Re: Xcode Development
Re: Xcode Development
- Subject: Re: Xcode Development
- From: Alex Zavatone <email@hidden>
- Date: Sun, 01 Jul 2012 19:29:18 -0400
On Jul 1, 2012, at 6:53 PM, Crispin Bennett wrote:
> On 02/07/2012, at 7:32 AM, Alex Zavatone wrote:
>> Try finding out how to open a "console only" window.
>>
>> You have to create a tab first. WTF, a tab?
>>
>> Then drag the console into it, then drag the console tab off into a space where it will be its own window.
>>
>> And try resizing it to make it really small. You can't. You're limited by a minimum width of around 640 pixels wide.
>
> Alex, if you're that annoyed by it, *just stop using Xcode* (or at least minimise its use). It surely must be the greatest inhibitor to the development of a decent supra-Apple tools ecosystem that Apple devs are so resistant to non-Apple tools. It's true you need Xcode for a few things (IB, core data, some build stuff). But for daily coding it's rarely necessary. A decent editor + xcodebuild is enough. If you prefer an IDE (I do), use AppCode, which is not perfect, but it's unarguably better than Xcode (inevitably, as JetBrains specialise in developer tools, listen intently to developers, and have as a natural consequence developed superior expertise to that of Apple in that area).
> __
I'll have to check this out. It appears that some references to projects are just based on the project name.

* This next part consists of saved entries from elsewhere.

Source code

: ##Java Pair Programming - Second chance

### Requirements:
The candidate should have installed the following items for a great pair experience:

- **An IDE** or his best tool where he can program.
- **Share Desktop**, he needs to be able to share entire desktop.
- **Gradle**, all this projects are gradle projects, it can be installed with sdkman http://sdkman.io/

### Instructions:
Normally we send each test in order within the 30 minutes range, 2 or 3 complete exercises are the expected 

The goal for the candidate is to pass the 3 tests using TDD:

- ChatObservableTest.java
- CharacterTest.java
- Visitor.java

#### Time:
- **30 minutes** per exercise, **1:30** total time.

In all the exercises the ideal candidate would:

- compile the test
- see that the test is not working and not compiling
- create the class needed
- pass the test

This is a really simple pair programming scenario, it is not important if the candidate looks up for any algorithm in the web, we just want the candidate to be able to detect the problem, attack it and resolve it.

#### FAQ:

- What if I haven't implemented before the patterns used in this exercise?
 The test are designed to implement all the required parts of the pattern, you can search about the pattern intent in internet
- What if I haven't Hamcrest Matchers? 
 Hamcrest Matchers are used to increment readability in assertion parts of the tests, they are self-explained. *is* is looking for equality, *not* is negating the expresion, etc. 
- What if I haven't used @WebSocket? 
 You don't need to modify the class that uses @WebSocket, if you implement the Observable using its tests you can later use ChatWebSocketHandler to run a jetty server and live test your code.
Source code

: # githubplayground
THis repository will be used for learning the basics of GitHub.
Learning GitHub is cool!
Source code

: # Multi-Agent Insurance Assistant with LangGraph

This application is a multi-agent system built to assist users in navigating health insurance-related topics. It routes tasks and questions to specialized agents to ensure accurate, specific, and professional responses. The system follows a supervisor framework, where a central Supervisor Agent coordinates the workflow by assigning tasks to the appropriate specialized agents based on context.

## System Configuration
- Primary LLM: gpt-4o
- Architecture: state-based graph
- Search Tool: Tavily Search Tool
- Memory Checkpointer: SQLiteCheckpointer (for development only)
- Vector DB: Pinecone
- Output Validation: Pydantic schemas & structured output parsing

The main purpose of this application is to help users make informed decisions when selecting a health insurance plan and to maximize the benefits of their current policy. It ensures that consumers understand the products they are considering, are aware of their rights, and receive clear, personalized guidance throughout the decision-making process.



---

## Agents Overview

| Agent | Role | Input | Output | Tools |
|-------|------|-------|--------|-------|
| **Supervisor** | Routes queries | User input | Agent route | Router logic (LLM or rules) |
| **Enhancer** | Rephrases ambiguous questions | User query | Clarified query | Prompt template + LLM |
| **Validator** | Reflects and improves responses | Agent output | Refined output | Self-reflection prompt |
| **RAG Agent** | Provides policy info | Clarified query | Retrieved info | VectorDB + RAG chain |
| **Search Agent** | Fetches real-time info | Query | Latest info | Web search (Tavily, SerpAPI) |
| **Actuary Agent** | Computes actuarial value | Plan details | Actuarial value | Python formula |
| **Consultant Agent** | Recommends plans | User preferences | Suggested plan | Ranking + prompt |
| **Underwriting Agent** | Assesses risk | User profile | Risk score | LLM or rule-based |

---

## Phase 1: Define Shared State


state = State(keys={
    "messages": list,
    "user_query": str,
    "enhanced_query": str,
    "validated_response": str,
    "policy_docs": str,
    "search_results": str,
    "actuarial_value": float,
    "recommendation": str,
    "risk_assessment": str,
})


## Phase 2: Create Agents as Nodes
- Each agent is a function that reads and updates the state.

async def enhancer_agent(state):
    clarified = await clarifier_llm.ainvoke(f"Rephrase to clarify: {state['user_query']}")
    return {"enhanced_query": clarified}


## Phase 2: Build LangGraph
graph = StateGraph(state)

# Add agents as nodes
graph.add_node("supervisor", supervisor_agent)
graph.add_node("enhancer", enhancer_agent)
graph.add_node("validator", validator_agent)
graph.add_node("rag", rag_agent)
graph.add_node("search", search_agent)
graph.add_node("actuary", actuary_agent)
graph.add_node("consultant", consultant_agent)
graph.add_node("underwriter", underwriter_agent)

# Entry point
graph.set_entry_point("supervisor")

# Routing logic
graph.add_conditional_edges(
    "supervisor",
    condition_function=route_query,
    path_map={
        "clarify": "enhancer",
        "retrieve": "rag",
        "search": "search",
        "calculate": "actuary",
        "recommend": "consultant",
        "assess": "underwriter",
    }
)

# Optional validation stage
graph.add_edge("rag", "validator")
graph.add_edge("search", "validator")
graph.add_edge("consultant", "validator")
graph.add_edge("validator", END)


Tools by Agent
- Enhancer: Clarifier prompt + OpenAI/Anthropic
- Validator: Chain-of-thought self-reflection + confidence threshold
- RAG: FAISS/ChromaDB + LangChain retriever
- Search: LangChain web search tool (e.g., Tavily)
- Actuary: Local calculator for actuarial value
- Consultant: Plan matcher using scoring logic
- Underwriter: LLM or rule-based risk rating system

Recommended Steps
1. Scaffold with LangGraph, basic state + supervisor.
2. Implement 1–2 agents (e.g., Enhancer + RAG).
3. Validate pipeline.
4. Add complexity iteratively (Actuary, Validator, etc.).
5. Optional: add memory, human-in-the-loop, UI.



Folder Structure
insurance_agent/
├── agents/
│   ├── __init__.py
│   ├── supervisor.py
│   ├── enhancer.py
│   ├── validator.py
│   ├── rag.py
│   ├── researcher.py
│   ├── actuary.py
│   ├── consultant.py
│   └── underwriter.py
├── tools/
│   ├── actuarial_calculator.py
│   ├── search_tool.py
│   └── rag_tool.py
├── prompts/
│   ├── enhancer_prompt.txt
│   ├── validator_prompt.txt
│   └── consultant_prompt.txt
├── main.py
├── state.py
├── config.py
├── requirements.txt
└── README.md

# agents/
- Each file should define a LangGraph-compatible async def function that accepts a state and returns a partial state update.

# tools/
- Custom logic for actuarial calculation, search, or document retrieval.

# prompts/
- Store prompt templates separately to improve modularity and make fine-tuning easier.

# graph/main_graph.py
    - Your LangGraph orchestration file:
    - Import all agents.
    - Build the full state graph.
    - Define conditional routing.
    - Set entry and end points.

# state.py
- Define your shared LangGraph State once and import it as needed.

Just last week, I was opening an older copy of a project in Xcode and I had a newer copy opened. Some of the actions performed were done against the second copy of the project that I had open while trying to do a build.
Of course, quit and restart worked, but come on.
TL;DR: Xcode gets confused easily if you have two projects open using the same project name.